** Data supplied **
──────────

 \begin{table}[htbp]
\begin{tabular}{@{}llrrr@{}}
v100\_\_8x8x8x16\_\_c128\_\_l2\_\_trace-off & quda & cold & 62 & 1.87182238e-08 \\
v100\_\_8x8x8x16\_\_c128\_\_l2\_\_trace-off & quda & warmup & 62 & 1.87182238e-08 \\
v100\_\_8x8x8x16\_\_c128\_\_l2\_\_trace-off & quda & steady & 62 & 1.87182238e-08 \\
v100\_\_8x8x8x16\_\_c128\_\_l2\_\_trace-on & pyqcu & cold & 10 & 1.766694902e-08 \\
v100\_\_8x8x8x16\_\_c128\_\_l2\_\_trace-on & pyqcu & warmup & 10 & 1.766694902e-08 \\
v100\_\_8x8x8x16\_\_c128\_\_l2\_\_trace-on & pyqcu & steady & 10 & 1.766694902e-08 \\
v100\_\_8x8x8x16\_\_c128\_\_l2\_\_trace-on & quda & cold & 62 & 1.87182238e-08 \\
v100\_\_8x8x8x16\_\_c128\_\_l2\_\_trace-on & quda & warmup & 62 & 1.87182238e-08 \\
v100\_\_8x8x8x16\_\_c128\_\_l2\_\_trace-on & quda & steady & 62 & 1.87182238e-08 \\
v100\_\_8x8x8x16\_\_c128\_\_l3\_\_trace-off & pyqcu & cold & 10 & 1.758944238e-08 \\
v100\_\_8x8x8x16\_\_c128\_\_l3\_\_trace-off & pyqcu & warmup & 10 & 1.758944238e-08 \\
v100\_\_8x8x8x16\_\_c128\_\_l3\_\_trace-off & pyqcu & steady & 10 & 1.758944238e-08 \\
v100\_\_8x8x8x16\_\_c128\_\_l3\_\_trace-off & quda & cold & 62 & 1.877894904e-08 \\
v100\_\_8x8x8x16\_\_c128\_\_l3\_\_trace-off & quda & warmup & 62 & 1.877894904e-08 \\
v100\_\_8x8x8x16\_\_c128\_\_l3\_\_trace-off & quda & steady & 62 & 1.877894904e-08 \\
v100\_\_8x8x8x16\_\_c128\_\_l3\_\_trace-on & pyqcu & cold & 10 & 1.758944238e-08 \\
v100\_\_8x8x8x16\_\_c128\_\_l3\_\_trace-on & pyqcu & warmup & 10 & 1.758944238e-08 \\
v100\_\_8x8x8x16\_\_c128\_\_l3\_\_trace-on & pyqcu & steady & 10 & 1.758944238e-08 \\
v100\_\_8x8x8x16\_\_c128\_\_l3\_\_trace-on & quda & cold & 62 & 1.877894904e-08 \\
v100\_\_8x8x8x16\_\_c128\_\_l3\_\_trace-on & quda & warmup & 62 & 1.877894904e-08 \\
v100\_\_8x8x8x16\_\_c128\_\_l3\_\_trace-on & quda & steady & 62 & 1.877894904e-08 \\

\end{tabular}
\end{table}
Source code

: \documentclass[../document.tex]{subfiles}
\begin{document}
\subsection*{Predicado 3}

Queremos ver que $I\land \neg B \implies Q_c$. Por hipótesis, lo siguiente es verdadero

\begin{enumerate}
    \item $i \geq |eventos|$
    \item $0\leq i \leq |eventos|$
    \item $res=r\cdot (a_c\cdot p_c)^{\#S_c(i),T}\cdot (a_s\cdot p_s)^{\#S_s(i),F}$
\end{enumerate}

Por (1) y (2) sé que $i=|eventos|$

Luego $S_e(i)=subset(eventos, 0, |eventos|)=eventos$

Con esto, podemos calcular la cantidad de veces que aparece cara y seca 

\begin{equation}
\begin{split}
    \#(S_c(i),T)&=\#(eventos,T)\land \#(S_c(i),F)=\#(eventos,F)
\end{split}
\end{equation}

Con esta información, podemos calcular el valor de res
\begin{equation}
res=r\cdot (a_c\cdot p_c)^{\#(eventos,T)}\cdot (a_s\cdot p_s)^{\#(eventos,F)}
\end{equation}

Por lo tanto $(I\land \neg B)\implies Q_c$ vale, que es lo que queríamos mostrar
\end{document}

──────────

** Work to complete **
Once more, print all the records exactly.

** Exercise response **
 \begin{table}[htbp]
\begin{tabular}{@{}llrrr@{}}
v100\_\_8x8x8x16\_\_c128\_\_l2\_\_trace-off & quda & cold & 62 & 1.87182238e-08 \\
v100\_\_8x8x8x16\_\_c128\_\_l2\_\_trace-off & quda & warmup & 62 & 1.87182238e-08 \\
v100\_\_8x8x8x16\_\_c128\_\_l2\_\_trace-off & quda & steady & 62 & 1.87182238e-08 \\
v100\_\_8x8x8x16\_\_c128\_\_l2\_\_trace-on & pyqcu & cold & 10 & 1.766694902e-08 \\
v100\_\_8x8x8x16\_\_c128\_\_l2\_\_trace-on & pyqcu & warmup & 10 & 1.766694902e-08 \\
v100\_\_8x8x8x16\_\_c128\_\_l2\_\_trace-on & pyqcu & steady & 10 & 1.766694902e-08 \\
v100\_\_8x8x8x16\_\_c128\_\_l2\_\_trace-on & quda & cold & 62 & 1.87182238e-08 \\
v100\_\_8x8x8x16\_\_c128\_\_l2\_\_trace-on & quda & warmup & 62 & 1.87182238e-08 \\
v100\_\_8x8x8x16\_\_c128\_\_l2\_\_trace-on & quda & steady & 62 & 1.87182238e-08 \\
v100\_\_8x8x8x16\_\_c128\_\_l3\_\_trace-off & pyqcu & cold & 10 & 1.758944238e-08 \\
v100\_\_8x8x8x16\_\_c128\_\_l3\_\_trace-off & pyqcu & warmup & 10 & 1.758944238e-08 \\
v100\_\_8x8x8x16\_\_c128\_\_l3\_\_trace-off & pyqcu & steady & 10 & 1.758944238e-08 \\
v100\_\_8x8x8x16\_\_c128\_\_l3\_\_trace-off & quda & cold & 62 & 1.877894904e-08 \\
v100\_\_8x8x8x16\_\_c128\_\_l3\_\_trace-off & quda & warmup & 62 & 1.877894904e-08 \\
v100\_\_8x8x8x16\_\_c128\_\_l3\_\_trace-off & quda & steady & 62 & 1.877894904e-08 \\
v100\_\_8x8x8x16\_\_c128\_\_l3\_\_trace-on & pyqcu & cold & 10 & 1.758944238e-08 \\
v100\_\_8x8x8x16\_\_c128\_\_l3\_\_trace-on & pyqcu & warmup & 10 & 1.758944238e-08 \\
v100\_\_8x8x8x16\_\_c128\_\_l3\_\_trace-on & pyqcu & steady & 10 & 1.758944238e-08 \\
v100\_\_8x8x8x16\_\_c128\_\_l3\_\_trace-on & quda & cold & 62 & 1.877894904e-08 \\
v100\_\_8x8x8x16\_\_c128\_\_l3\_\_trace-on & quda & warmup & 62 & 1.877894904e-08 \\
v100\_\_8x8x8x16\_\_c128\_\_l3\_\_trace-on & quda & steady & 62 & 1.877894904e-08 \\

\end{tabular}
\end{table}
Source code

: \documentclass[../document.tex]{subfiles}
\begin{document}
\subsection*{Predicado 3}

Queremos ver que $I\land \neg B \implies Q_c$. Por hipótesis, lo siguiente es verdadero

\begin{enumerate}
    \item $i \geq |eventos|$
    \item $0\leq i \leq |eventos|$
    \item $res=r\cdot (a_c\cdot p_c)^{\#S_c(i),T}\cdot (a_s\cdot p_s)^{\#S_s(i),F}$
\end{enumerate}

Por (1) y (2) sé que $i=|eventos|$

Luego $S_e(i)=subset(eventos, 0, |eventos|)=eventos$

Con esto, podemos calcular la cantidad de veces que aparece cara y seca 

\begin{equation}
\begin{split}
    \#(S_c(i),T)&=\#(eventos,T)\land \#(S_c(i),F)=\#(eventos,F)
\end{split}
\end{equation}

Con esta información, podemos calcular el valor de res
\begin{equation}
res=r\cdot (a_c\cdot p_c)^{\#(eventos,T)}\cdot (a_s\cdot p_s)^{\#(eventos,F)}
\end{equation}

Por lo tanto $(I\land \neg B)\implies Q_c$ vale, que es lo que queríamos mostrar
\end{document}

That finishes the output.